This is a pretty amusing movie, if you are into the whole Airplane! kind of send-up but with a little less over-the-top antics. Using the early NY mobster scene as a premise, the take is pretty downright silly. Some decent visual gags, and many verbal ones as well. And it created a whole new swearing vernacular before stupid phone auto-corrects became a thing. And if you don’t believe me, I will fight you, ya fargin corksucker!
Young Johnny starts off as older Johnny, tellin his story while upkeepin a local pet store. After nabbin a young punk tryin to steal a puppy (because that’s what punks did back then), he goes on to regale the young lad on the ups and downs of a life of crime. Those early mobsters had a tough life, I tell you. Even with 180 hats. That’s rough livin, even then! Johnny’s tale is both enlightening and cautionary, in a pretty comedic kind of way.
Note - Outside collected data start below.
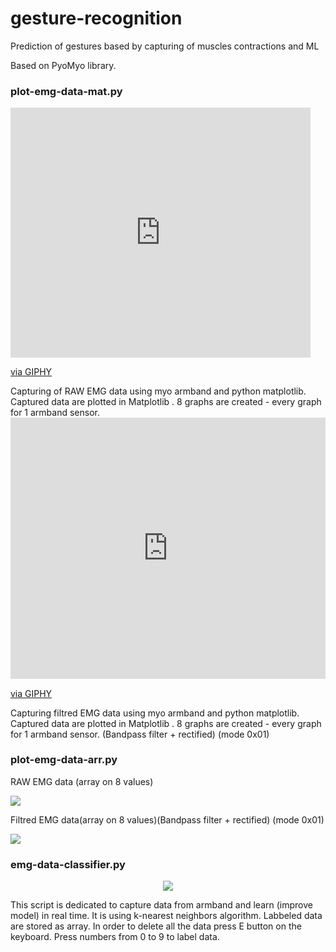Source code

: # gesture-recognition
Prediction of gestures based by capturing of muscles contractions and ML

Based on PyoMyo library.

### plot-emg-data-mat.py
<iframe src="https://giphy.com/embed/M4q78uavYRvMCujwwf" width="480" height="400" frameBorder="0" class="giphy-embed" allowFullScreen></iframe><p><a href="https://giphy.com/gifs/M4q78uavYRvMCujwwf">via GIPHY</a></p>
Capturing of RAW EMG data using myo armband and python matplotlib.
Captured data are plotted in Matplotlib .  8 graphs are created - every graph for 1 armband sensor.

<div style="width:100%;height:0;padding-bottom:83%;position:relative;"><iframe src="https://giphy.com/embed/M4q78uavYRvMCujwwf" width="100%" height="100%" style="position:absolute" frameBorder="0" class="giphy-embed" allowFullScreen></iframe></div><p><a href="https://giphy.com/gifs/M4q78uavYRvMCujwwf">via GIPHY</a></p>
Capturing filtred EMG data using myo armband and python matplotlib.
Captured data are plotted in Matplotlib .  8 graphs are created - every graph for 1 armband sensor.
(Bandpass filter + rectified) (mode 0x01)

### plot-emg-data-arr.py
RAW EMG data (array on 8 values) 
<p align="left">
<img src="https://user-images.githubusercontent.com/49062638/140205893-b74ea059-c285-4f72-9635-e165c32f0d19.png"/>
</p>


Filtred EMG data(array on 8 values)(Bandpass filter + rectified) (mode 0x01)
<p align="left">
<img src="https://user-images.githubusercontent.com/49062638/140199268-85fbd995-0382-468f-b3e8-53aca5298c2e.png"/>
</p>

### emg-data-classifier.py
<p align="center">
<img src="https://user-images.githubusercontent.com/49062638/140199707-048817b8-9bdd-4de5-bb9d-872aa89da0d0.png"/>
</p>
This script is dedicated to capture data from armband 
and learn (improve model) in real time.
It is using k-nearest neighbors algorithm.
Labbeled data are stored as array.
In order to delete all the data press E button on the keyboard.
Press numbers from 0 to 9 to label data.


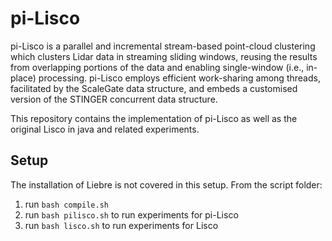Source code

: # pi-Lisco
pi-Lisco is a parallel and incremental stream-based point-cloud clustering
which clusters Lidar data in streaming sliding windows, reusing the results
from overlapping portions of the data and enabling single-window (i.e., in-place) processing.
pi-Lisco employs efficient work-sharing among threads, facilitated by the ScaleGate data structure,
and embeds a customised version of the STINGER concurrent data structure.

This repository contains the implementation of pi-Lisco as well as the original Lisco in java and related experiments.

## Setup
The installation of Liebre is not covered in this setup.
From the script folder:
1. run `bash compile.sh`
2. run `bash pilisco.sh` to run experiments for pi-Lisco
3. run `bash lisco.sh` to run experiments for Lisco
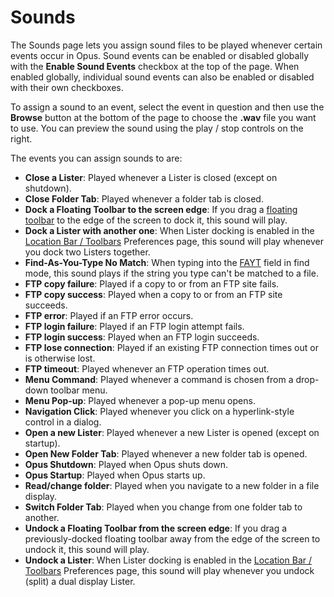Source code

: # Sounds

The Sounds page lets you assign sound files to be played whenever certain events occur in Opus. Sound events can be enabled or disabled globally with the **Enable Sound Events** checkbox at the top of the page. When enabled globally, individual sound events can also be enabled or disabled with their own checkboxes.

To assign a sound to an event, select the event in question and then use the **Browse** button at the bottom of the page to choose the **.wav** file you want to use. You can preview the sound using the play / stop controls on the right.

The events you can assign sounds to are:

- **Close a Lister**: Played whenever a Lister is closed (except on shutdown).
- **Close Folder Tab**: Played whenever a folder tab is closed.
- **Dock a Floating Toolbar to the screen edge**: If you drag a [floating toolbar](/Manual/additional_functionality/floating_toolbars/RAEDME.md) to the edge of the screen to dock it, this sound will play.
- **Dock a Lister with another one**: When Lister docking is enabled in the [Location Bar / Toolbars](../location_bar/toolbars.md) Preferences page, this sound will play whenever you dock two Listers together.
- **Find-As-You-Type No Match**: When typing into the [FAYT](/Manual/basic_concepts/the_lister/find-as-you-type_field.md) field in find mode, this sound plays if the string you type can't be matched to a file.
- **FTP copy failure**: Played if a copy to or from an FTP site fails.
- **FTP copy success**: Played when a copy to or from an FTP site succeeds.
- **FTP error**: Played if an FTP error occurs.
- **FTP login failure**: Played if an FTP login attempt fails.
- **FTP login success**: Played when an FTP login succeeds.
- **FTP lose connection**: Played if an existing FTP connection times out or is otherwise lost.
- **FTP timeout**: Played whenever an FTP operation times out.
- **Menu Command**: Played whenever a command is chosen from a drop-down toolbar menu.
- **Menu Pop-up**: Played whenever a pop-up menu opens.
- **Navigation Click**: Played whenever you click on a hyperlink-style control in a dialog.
- **Open a new Lister**: Played whenever a new Lister is opened (except on startup).
- **Open New Folder Tab**: Played whenever a new folder tab is opened.
- **Opus Shutdown**: Played when Opus shuts down.
- **Opus Startup**: Played when Opus starts up.
- **Read/change folder**: Played when you navigate to a new folder in a file display.
- **Switch Folder Tab**: Played when you change from one folder tab to another.
- **Undock a Floating Toolbar from the screen edge**: If you drag a previously-docked floating toolbar away from the edge of the screen to undock it, this sound will play.
- **Undock a Lister**: When Lister docking is enabled in the [Location Bar / Toolbars](../location_bar/toolbars.md) Preferences page, this sound will play whenever you undock (split) a dual display Lister.
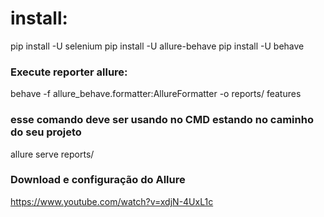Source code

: # install:

pip install -U selenium
pip install -U allure-behave
pip install -U behave

### Execute reporter allure:
behave -f allure_behave.formatter:AllureFormatter -o reports/ features

### esse comando deve ser usando no CMD estando no caminho do seu projeto
allure serve reports/

### Download e configuração do Allure


https://www.youtube.com/watch?v=xdjN-4UxL1c
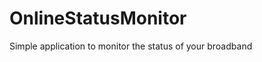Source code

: OnlineStatusMonitor
===================

Simple application to monitor the status of your broadband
I dunno, I think this kinda rode the last of the coat tails of the original parody wave that Airplane started in 1980, with a lot of visual jokes but also relying a lot on genre-specific takes for dialogue comedy. And some good ones here and there, definitely a lot of quotable moments throughout. To Johnny Dangerously, “Did you know your last name is an adverb?” Maybe it was a little too smart for its dumb good? Michael Keaton plays a great criminal with a good heart crime boss, pitted against his law-abiding brother in a more comedic send-up than John Woo’s A Better Tomorrow. A lot of great actors involved, it’s a well done period piece with ludicrous nuns, ducks and bunnies.